Your answer must consist of exactly the lines below, starting with the line with "- 동기, 비동기 개념이 적용된 새 producer API가 더해진 버전" and going on through the line with "- https://www.educba.com/kafka-version", and nothing else.

[Saved data entries]
/---
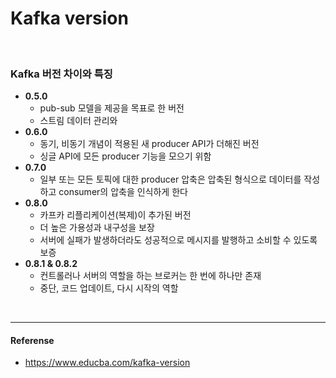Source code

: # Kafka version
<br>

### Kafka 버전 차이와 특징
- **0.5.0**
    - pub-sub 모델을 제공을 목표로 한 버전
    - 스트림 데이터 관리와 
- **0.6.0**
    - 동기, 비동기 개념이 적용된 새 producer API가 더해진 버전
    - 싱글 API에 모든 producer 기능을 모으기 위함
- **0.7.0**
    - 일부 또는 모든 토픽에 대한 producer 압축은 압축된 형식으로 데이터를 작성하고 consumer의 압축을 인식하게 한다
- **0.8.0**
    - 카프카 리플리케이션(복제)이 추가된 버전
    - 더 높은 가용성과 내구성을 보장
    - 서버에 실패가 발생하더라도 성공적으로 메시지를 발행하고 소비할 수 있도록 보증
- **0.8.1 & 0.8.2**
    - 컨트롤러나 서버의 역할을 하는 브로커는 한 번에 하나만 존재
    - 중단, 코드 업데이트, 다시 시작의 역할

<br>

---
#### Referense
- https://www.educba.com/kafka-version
\---
/---
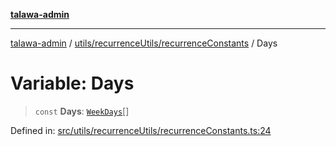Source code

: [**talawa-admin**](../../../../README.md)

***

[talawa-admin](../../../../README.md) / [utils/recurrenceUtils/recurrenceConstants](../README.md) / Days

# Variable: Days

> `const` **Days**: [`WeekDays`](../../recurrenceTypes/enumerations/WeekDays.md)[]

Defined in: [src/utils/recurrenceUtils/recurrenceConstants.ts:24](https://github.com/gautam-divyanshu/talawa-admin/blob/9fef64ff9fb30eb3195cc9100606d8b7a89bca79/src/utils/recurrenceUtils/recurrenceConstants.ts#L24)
\---
**Exercise answer:**
    - 동기, 비동기 개념이 적용된 새 producer API가 더해진 버전
    - 싱글 API에 모든 producer 기능을 모으기 위함
- **0.7.0**
    - 일부 또는 모든 토픽에 대한 producer 압축은 압축된 형식으로 데이터를 작성하고 consumer의 압축을 인식하게 한다
- **0.8.0**
    - 카프카 리플리케이션(복제)이 추가된 버전
    - 더 높은 가용성과 내구성을 보장
    - 서버에 실패가 발생하더라도 성공적으로 메시지를 발행하고 소비할 수 있도록 보증
- **0.8.1 & 0.8.2**
    - 컨트롤러나 서버의 역할을 하는 브로커는 한 번에 하나만 존재
    - 중단, 코드 업데이트, 다시 시작의 역할

<br>

---
#### Referense
- https://www.educba.com/kafka-version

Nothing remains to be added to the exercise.